▸ Exercise details:
Using the records beneath, say how many lines contain the word "price", without comment.
--------------------------------
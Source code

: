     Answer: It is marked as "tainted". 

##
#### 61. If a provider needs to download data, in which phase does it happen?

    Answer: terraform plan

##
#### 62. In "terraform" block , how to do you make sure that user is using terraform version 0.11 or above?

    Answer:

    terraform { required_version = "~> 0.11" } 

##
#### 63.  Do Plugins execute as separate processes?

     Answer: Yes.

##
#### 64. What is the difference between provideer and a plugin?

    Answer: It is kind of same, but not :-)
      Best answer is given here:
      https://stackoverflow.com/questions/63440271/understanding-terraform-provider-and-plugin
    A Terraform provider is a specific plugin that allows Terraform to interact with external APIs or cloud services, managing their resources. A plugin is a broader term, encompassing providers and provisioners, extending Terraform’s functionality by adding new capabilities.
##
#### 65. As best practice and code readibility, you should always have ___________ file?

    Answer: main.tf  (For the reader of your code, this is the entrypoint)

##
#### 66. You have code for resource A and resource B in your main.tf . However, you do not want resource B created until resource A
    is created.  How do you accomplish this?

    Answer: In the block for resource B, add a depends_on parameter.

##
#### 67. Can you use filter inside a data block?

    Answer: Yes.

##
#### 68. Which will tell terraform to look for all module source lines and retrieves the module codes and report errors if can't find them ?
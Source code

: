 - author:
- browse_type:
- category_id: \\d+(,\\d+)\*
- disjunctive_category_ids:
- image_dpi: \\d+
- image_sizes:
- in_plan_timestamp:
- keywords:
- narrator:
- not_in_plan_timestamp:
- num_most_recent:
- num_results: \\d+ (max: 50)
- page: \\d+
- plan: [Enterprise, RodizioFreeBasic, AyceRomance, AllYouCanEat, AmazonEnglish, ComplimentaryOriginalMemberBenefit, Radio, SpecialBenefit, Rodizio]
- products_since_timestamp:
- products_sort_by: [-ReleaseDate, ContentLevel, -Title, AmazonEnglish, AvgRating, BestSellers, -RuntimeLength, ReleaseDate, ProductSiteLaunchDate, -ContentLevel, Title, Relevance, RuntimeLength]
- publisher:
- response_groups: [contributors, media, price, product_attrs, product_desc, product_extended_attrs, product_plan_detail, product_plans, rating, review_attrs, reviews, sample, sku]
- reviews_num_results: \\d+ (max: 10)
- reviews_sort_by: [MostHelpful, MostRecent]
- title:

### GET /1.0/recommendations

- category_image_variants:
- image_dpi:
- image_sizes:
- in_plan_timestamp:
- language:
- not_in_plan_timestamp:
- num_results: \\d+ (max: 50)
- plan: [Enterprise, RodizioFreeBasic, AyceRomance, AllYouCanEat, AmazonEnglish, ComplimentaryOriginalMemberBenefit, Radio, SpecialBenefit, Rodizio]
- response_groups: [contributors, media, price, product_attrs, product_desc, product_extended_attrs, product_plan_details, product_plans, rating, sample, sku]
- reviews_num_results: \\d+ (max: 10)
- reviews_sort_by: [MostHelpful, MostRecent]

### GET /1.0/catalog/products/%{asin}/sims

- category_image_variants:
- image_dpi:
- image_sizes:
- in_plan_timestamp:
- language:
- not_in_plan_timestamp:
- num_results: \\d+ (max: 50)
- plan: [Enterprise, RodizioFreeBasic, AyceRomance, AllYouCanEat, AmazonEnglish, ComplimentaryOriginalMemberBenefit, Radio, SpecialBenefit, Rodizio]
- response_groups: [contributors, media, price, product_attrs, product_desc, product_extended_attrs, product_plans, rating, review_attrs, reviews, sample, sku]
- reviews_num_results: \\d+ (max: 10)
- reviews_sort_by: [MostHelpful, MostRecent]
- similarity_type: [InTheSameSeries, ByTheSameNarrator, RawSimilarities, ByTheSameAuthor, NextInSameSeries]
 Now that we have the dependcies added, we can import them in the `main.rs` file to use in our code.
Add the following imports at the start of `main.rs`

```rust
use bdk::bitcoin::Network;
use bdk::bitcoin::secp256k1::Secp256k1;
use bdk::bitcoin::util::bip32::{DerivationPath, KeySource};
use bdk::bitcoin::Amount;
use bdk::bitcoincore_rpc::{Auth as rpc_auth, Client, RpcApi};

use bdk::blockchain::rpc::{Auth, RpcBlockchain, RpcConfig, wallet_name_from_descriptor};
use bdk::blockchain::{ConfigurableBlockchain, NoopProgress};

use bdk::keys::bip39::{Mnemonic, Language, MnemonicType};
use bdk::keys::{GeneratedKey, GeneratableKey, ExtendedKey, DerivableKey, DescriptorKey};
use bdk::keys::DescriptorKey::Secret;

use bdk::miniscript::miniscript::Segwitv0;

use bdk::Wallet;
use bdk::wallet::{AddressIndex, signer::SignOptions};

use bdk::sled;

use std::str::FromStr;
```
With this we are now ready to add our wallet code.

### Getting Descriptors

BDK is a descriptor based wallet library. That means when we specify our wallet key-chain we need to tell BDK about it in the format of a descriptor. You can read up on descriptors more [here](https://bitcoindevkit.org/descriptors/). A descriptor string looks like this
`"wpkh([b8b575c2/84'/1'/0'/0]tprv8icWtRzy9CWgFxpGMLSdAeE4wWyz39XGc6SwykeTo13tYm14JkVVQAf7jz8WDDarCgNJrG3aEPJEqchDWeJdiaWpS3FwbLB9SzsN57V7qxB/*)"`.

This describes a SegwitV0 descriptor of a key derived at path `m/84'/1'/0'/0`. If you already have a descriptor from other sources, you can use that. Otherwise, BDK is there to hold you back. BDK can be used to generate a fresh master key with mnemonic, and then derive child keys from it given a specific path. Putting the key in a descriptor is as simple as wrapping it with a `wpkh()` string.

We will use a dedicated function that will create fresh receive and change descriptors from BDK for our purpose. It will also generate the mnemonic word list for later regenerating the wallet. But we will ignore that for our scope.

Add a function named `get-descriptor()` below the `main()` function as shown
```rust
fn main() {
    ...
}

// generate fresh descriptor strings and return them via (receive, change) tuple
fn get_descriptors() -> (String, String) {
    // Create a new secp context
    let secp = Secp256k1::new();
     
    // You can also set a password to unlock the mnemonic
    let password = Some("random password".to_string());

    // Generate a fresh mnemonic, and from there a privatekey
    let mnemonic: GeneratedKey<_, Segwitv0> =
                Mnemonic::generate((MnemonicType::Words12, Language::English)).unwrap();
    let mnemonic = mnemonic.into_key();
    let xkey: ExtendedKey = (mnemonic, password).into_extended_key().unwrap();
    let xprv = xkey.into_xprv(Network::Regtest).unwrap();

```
--------------------------------
▸ Response to this exercise:
3